Problem requirements
Your answer should be one number, the count of lines in the records that carry the string "could".

[Records from a data source]
+===+
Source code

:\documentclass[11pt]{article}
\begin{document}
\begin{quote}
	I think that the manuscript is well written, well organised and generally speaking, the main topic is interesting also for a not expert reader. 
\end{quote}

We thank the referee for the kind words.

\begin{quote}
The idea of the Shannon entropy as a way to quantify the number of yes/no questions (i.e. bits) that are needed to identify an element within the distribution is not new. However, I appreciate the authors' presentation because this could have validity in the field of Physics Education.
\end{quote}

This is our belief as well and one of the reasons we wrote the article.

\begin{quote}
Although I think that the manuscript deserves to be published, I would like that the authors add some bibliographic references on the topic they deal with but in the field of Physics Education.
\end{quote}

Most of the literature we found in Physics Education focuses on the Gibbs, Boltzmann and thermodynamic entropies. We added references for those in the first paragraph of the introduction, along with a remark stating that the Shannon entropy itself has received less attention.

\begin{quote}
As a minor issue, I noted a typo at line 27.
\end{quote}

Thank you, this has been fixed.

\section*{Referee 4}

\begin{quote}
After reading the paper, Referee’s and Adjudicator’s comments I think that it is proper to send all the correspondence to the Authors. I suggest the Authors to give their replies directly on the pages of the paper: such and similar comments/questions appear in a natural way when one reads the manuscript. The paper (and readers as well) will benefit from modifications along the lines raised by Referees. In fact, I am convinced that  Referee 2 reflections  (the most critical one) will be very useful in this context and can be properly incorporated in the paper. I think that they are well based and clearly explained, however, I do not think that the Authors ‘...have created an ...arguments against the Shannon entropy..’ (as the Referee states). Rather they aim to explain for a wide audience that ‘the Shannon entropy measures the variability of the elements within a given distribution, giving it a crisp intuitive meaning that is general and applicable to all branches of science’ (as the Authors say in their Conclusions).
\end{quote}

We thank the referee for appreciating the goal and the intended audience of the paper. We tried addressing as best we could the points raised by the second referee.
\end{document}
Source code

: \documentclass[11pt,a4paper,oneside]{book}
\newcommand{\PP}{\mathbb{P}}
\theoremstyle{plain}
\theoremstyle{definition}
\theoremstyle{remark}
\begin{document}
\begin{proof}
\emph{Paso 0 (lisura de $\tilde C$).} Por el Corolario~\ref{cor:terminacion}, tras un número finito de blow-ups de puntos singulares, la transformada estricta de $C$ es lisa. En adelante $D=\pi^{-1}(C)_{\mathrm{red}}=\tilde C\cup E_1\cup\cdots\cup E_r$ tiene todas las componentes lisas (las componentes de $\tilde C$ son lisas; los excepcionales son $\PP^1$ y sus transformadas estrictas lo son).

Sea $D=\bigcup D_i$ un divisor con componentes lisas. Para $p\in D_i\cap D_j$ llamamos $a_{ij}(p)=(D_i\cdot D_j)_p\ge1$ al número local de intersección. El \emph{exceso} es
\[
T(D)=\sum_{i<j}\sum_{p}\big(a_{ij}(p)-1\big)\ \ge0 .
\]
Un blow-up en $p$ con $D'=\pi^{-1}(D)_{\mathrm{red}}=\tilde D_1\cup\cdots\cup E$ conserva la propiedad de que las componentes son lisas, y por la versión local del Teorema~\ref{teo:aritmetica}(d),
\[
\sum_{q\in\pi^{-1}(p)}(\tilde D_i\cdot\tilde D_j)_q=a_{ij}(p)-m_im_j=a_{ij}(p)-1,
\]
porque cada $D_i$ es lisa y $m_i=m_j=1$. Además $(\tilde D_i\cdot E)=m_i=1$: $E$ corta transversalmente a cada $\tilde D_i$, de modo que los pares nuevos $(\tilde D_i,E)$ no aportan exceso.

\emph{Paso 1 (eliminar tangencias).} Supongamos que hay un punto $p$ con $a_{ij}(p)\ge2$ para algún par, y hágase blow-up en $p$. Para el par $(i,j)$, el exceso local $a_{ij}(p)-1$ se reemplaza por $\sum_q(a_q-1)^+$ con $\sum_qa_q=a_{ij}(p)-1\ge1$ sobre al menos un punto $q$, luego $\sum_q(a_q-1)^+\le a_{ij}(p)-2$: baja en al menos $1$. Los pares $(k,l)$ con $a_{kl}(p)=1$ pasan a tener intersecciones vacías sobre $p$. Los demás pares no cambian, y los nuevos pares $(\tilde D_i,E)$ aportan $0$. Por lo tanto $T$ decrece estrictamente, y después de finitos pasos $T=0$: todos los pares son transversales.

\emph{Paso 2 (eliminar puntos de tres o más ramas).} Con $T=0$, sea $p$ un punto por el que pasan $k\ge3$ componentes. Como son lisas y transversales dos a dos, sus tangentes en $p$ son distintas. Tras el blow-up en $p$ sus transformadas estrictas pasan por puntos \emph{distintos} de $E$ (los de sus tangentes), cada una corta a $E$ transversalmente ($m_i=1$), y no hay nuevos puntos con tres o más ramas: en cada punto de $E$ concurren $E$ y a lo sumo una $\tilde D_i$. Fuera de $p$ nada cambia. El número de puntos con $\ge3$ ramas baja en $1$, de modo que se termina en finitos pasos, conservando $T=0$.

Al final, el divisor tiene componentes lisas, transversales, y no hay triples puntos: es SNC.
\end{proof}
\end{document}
+===+
Task answer
2